眼窩周囲蜂巣炎(前房蜂巣炎)の治療法

概要

眼窩周囲蜂巣炎(前房蜂巣炎)は、眼瞼や眼周囲の皮膚が感染し炎症を起こす疾患です。外傷や副鼻腔炎、血流感染などが原因となります。放置すると眼窩内に広がり、重篤な眼窩蜂巣炎へと進行する恐れがあります。

治療のポイント

  1. 眼窩蜂巣炎の除外:眼球突出や眼球運動制限、疼痛、視力低下が認められる場合は眼窩蜂巣炎が疑われ、入院・静脈内抗生物質投与が必要です。
  2. 感染源の特定:副鼻腔炎が原因の場合は鼻腔分泌物の培養を行い、外傷がある場合は創部からのグラム陰性菌感染も考慮します。
  3. 外来治療(軽症):経口抗生物質が第一選択です。
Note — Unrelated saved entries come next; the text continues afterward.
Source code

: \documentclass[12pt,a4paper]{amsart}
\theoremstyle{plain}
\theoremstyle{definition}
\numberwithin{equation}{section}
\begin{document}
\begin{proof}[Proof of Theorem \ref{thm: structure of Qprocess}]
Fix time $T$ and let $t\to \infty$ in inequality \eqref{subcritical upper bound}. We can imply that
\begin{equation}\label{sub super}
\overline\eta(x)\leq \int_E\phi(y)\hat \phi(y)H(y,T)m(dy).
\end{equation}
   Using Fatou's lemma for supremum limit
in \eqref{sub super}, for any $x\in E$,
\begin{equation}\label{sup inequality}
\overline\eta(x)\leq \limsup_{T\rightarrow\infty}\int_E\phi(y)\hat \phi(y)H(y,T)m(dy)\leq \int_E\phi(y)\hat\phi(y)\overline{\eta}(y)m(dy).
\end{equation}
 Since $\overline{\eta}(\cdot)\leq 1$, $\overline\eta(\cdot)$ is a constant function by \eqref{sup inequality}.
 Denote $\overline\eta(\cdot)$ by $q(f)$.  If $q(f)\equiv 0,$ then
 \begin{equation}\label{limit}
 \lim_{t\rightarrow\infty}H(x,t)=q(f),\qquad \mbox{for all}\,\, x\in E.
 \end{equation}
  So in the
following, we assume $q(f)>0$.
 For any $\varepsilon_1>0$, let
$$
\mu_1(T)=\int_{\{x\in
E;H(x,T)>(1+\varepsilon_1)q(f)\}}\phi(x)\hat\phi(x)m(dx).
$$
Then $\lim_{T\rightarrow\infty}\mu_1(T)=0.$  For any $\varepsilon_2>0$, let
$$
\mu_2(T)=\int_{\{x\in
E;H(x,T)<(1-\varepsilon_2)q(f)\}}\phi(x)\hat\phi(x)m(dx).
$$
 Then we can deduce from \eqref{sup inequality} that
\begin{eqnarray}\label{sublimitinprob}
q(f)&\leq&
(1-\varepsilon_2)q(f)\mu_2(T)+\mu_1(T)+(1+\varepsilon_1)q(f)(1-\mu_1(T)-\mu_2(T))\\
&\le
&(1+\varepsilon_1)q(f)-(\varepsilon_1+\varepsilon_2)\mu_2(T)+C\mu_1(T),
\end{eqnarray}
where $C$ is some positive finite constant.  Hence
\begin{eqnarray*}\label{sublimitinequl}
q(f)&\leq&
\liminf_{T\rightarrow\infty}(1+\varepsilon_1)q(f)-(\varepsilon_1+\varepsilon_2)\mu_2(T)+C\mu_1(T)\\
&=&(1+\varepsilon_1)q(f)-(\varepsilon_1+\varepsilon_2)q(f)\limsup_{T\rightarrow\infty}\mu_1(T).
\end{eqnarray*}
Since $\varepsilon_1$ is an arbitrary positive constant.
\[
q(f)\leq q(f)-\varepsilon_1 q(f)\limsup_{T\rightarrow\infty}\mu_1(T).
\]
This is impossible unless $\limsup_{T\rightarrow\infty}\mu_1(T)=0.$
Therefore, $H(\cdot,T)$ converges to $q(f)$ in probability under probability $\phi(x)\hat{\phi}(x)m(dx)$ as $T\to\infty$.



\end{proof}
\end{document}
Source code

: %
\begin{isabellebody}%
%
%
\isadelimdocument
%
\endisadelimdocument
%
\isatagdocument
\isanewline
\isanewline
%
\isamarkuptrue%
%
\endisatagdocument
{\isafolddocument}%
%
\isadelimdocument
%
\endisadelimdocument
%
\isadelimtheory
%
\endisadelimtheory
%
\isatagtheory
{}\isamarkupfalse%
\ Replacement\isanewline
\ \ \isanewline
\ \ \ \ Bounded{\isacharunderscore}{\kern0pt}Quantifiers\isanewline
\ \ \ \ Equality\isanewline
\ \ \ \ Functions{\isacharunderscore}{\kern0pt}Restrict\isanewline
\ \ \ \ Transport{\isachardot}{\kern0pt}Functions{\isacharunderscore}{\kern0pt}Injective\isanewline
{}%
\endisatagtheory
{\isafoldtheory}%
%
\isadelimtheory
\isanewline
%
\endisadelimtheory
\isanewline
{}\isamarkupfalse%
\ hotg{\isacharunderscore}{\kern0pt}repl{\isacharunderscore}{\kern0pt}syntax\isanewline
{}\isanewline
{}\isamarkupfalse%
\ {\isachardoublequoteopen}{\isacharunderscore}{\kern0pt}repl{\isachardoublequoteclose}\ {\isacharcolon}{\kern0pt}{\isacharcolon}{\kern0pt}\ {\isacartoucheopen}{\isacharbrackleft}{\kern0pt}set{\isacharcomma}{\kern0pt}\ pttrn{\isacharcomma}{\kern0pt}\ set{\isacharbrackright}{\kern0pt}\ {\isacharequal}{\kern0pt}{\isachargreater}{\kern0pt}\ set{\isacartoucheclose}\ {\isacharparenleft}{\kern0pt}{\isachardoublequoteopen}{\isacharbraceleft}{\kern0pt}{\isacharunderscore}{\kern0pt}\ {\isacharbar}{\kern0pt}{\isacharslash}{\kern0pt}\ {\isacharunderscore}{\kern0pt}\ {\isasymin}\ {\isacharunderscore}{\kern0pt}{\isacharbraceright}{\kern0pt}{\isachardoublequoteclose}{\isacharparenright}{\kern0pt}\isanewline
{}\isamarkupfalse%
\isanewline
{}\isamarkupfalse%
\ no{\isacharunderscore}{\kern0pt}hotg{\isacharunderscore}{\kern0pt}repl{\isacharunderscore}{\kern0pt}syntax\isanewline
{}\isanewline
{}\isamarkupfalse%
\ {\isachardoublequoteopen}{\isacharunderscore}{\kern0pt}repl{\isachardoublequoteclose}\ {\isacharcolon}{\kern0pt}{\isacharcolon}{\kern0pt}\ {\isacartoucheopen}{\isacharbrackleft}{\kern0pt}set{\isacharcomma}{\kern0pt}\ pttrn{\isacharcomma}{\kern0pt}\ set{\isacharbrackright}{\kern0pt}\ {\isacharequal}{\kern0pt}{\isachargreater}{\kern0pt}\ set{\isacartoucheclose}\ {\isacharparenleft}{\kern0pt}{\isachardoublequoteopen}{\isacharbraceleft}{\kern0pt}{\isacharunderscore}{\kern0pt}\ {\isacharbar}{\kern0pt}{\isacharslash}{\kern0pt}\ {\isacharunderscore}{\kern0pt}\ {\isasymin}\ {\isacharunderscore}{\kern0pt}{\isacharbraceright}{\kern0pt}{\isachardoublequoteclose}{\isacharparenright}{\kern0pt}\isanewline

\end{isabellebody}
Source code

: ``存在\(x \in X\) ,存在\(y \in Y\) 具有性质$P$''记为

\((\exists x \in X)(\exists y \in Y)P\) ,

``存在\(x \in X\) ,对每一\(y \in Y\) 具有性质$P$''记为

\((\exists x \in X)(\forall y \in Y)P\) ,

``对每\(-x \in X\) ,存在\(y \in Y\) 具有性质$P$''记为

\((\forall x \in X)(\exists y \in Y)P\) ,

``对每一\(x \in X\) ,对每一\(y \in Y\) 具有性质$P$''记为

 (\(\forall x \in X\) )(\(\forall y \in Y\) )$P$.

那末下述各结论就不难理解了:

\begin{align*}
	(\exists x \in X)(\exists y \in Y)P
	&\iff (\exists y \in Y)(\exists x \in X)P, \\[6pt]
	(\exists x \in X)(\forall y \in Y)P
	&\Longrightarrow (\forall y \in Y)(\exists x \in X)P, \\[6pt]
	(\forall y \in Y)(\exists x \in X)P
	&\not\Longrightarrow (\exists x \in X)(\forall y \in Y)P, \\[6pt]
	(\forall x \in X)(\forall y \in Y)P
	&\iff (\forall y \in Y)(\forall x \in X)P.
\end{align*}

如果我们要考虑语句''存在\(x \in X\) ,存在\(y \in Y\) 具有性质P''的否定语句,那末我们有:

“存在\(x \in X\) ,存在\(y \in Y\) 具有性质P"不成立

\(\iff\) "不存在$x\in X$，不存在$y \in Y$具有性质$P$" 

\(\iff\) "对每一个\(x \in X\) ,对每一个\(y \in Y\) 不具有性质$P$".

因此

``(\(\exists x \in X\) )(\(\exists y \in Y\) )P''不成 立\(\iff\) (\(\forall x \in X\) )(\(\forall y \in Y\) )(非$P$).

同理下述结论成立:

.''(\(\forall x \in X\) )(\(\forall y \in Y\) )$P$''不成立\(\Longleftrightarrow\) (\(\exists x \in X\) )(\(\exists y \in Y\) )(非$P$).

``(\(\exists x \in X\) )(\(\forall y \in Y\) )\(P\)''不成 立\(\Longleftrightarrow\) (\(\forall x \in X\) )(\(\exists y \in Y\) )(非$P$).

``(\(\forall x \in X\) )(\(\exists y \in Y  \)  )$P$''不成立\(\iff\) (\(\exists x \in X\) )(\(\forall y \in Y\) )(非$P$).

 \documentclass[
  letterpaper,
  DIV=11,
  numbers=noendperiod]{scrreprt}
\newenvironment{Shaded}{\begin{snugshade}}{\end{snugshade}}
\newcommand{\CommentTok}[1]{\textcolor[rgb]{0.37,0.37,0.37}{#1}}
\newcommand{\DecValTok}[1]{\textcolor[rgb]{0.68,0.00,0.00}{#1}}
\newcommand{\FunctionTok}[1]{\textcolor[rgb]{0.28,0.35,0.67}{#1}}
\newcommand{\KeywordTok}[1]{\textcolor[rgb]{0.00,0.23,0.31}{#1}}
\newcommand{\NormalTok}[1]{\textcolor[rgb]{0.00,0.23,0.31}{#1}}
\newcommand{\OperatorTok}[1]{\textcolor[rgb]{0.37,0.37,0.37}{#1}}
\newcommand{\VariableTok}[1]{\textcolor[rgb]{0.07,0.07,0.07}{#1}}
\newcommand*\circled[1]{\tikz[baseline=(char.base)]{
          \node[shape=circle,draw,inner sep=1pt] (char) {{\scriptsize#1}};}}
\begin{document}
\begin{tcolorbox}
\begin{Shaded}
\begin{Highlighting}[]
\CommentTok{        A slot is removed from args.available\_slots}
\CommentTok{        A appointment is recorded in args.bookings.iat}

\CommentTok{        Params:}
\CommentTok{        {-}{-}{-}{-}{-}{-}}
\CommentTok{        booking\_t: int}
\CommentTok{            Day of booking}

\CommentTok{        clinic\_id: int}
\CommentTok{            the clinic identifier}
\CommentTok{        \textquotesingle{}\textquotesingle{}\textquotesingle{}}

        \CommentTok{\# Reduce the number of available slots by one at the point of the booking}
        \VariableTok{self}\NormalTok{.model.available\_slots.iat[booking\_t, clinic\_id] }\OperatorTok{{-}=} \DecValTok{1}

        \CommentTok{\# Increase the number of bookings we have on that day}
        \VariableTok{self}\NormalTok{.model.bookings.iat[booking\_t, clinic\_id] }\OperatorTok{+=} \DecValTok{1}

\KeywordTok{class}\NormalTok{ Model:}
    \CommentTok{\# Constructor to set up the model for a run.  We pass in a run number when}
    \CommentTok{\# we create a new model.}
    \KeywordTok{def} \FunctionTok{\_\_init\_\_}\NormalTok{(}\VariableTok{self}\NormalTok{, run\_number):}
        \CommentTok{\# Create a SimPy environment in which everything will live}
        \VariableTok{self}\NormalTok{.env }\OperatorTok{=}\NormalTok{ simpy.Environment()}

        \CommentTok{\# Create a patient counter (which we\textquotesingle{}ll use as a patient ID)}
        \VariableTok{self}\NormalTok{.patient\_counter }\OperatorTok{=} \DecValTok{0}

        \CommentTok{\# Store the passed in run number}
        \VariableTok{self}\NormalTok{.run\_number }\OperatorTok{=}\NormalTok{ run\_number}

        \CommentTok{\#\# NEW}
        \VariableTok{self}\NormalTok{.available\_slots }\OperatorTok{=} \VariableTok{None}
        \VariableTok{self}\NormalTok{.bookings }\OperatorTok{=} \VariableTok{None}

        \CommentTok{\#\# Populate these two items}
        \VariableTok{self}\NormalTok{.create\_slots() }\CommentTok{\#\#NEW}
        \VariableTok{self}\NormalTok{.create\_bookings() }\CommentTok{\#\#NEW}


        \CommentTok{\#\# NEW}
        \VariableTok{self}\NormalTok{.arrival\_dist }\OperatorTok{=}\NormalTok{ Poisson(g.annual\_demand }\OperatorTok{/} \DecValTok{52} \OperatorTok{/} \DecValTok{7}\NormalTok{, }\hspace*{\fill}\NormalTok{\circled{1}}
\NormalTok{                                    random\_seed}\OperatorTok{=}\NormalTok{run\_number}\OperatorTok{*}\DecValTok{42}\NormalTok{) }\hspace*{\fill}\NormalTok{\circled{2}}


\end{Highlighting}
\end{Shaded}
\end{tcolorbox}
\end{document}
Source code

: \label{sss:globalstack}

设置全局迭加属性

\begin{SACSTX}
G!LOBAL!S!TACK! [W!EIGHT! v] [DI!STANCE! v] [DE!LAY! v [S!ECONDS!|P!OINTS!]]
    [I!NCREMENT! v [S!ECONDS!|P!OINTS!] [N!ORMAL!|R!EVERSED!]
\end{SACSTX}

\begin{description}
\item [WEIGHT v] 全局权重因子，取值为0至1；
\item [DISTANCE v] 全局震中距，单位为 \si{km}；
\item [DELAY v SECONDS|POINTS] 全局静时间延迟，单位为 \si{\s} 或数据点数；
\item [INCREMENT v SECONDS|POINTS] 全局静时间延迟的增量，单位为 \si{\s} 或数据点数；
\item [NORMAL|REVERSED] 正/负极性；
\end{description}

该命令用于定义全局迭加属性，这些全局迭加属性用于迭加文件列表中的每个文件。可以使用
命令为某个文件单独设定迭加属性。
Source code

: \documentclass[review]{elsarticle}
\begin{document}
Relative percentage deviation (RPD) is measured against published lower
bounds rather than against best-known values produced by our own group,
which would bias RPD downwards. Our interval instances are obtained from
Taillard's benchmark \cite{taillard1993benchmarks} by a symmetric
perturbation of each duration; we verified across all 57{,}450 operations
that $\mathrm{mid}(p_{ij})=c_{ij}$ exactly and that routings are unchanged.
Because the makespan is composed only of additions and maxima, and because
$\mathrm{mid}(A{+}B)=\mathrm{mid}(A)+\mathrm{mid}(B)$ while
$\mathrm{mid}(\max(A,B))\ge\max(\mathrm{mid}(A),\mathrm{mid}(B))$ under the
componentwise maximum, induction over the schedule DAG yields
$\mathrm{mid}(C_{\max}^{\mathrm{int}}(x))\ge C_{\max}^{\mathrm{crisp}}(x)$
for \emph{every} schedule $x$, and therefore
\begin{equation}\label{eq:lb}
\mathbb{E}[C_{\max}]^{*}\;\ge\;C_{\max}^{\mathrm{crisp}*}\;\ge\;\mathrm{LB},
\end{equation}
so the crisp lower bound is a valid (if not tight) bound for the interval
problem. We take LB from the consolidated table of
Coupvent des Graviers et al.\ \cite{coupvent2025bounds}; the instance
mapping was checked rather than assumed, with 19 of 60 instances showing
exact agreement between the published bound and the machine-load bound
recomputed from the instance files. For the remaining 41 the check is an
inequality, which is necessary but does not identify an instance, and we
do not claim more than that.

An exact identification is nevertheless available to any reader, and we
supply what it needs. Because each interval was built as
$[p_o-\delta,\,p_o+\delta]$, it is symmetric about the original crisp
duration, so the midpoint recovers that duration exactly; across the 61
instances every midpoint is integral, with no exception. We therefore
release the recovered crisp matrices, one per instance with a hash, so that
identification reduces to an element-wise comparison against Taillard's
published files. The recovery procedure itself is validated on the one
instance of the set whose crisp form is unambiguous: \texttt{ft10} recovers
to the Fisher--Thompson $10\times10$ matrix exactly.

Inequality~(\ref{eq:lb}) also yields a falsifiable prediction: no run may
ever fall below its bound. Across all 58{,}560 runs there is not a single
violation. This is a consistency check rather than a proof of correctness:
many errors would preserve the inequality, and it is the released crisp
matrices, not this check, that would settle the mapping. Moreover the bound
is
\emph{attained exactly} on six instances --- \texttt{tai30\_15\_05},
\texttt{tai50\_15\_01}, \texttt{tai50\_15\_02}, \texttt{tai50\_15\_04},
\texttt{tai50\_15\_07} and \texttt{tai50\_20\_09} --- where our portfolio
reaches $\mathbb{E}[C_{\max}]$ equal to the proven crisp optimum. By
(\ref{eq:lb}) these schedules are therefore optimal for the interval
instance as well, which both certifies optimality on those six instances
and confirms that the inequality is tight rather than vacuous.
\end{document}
小児は1日500 mg、成人は850 mgのアモキシシリンが一般的です。院外での感染は院内感染と比べ耐性菌のリスクが低いため、標準的な抗生物質で対応できます。
  4. ペニシリンアレルギー・院内感染疑いの場合:クラリンドマイシン+トリメトプリム/サルファメトキサゾールの併用が推奨されます。投与量は上記と同様です。
  5. 重症例・眼窩蜂巣炎が疑われる場合:静脈内アンピシリンが必要です。小児は体重1 kgあたり50 mgを6時間ごとに、成人は2〜3 gを6時間ごとに投与します。

治療は早期診断と適切な抗生物質選択が鍵です。